[Collection entries]
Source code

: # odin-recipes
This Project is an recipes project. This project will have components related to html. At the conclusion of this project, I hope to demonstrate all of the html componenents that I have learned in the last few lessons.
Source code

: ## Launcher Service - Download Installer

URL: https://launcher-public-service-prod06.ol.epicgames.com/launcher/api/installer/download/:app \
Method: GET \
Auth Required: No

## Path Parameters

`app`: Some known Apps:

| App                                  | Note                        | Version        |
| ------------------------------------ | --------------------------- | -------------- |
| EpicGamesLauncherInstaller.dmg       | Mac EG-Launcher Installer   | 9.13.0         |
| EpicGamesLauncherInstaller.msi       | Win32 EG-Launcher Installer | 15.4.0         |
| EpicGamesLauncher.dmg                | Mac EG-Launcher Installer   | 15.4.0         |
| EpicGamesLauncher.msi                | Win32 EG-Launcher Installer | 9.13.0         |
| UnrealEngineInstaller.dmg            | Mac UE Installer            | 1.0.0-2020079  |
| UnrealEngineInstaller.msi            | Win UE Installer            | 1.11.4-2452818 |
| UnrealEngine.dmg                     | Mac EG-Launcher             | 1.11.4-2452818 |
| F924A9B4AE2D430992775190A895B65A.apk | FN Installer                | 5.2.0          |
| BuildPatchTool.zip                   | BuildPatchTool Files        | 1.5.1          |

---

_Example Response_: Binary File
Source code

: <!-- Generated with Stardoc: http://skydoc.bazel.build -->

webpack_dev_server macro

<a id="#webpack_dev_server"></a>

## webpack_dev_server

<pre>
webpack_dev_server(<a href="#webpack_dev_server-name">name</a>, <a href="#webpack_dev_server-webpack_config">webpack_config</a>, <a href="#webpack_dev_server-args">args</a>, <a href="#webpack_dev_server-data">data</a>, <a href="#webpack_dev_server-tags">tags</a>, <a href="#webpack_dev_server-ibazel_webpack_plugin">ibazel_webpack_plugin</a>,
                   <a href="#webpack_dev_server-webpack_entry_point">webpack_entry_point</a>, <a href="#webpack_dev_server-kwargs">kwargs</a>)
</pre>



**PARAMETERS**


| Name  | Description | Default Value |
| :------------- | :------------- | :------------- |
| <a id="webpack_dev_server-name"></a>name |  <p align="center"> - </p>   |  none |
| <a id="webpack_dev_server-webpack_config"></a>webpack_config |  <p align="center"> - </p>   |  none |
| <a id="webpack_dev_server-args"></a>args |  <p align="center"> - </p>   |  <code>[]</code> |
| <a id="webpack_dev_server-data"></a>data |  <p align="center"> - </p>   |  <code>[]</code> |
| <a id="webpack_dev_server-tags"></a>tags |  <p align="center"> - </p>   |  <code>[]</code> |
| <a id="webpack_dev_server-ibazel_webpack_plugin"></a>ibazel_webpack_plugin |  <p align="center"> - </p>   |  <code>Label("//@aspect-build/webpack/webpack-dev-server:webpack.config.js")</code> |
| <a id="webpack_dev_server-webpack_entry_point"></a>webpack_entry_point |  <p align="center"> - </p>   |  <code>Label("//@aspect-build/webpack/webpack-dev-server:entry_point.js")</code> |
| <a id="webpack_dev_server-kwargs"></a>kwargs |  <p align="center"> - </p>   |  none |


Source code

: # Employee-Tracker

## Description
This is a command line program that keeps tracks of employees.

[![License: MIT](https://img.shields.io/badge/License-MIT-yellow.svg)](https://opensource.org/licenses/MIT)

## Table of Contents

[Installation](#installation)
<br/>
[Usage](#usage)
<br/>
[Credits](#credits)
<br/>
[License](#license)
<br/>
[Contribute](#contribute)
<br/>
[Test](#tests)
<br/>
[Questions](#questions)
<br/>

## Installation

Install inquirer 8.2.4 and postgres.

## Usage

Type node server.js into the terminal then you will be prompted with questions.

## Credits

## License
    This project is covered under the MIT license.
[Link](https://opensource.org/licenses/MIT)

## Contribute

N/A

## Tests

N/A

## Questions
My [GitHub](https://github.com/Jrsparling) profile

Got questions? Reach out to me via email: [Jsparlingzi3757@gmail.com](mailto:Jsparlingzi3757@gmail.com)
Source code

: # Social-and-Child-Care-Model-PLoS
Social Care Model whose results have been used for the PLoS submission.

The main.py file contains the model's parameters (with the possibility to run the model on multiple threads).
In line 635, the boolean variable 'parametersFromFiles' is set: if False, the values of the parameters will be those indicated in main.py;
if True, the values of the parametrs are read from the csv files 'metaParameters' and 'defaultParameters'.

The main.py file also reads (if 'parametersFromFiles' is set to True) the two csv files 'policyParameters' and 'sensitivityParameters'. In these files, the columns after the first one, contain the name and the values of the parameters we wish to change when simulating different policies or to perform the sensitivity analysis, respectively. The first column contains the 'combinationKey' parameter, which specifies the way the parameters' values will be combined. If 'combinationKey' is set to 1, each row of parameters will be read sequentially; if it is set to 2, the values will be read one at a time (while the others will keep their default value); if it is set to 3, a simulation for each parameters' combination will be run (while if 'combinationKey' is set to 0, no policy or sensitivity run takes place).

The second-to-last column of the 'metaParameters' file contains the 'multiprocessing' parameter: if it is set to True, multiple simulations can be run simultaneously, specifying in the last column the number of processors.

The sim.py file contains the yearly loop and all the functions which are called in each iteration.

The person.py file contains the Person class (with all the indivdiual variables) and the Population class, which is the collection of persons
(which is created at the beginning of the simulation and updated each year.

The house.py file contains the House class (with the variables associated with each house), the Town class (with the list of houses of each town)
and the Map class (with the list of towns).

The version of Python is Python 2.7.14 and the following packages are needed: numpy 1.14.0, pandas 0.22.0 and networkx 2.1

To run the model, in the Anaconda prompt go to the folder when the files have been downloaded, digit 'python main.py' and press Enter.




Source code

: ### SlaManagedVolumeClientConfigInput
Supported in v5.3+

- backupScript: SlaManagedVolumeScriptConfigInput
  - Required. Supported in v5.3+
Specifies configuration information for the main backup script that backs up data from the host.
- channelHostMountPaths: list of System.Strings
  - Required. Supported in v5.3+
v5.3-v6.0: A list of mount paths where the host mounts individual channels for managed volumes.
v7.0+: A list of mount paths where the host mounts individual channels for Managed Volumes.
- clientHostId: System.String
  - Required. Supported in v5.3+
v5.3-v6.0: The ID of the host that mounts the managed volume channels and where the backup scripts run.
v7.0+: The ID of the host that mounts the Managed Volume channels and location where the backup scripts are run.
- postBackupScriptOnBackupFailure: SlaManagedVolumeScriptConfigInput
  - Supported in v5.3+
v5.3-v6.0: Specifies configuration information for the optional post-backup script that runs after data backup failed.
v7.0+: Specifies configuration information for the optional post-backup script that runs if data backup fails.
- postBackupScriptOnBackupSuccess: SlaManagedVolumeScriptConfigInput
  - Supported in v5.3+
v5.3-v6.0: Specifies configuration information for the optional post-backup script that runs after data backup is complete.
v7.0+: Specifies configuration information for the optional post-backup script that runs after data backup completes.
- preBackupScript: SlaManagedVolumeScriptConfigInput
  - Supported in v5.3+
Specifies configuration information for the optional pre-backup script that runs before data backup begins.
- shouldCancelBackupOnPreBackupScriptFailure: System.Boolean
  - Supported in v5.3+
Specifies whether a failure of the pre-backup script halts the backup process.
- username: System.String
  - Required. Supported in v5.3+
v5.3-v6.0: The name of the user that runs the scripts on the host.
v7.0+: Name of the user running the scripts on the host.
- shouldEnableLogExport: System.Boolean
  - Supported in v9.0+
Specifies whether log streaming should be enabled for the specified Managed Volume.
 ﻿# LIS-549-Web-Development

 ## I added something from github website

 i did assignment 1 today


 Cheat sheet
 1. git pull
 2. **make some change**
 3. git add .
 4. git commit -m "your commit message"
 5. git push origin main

§ **Work request**
In the records above, locate the lines holding the word "UnrealEngineInstaller". Copy each of them.

§ **Response area**
| UnrealEngineInstaller.dmg            | Mac UE Installer            | 1.0.0-2020079  |
| UnrealEngineInstaller.msi            | Win UE Installer            | 1.11.4-2452818 |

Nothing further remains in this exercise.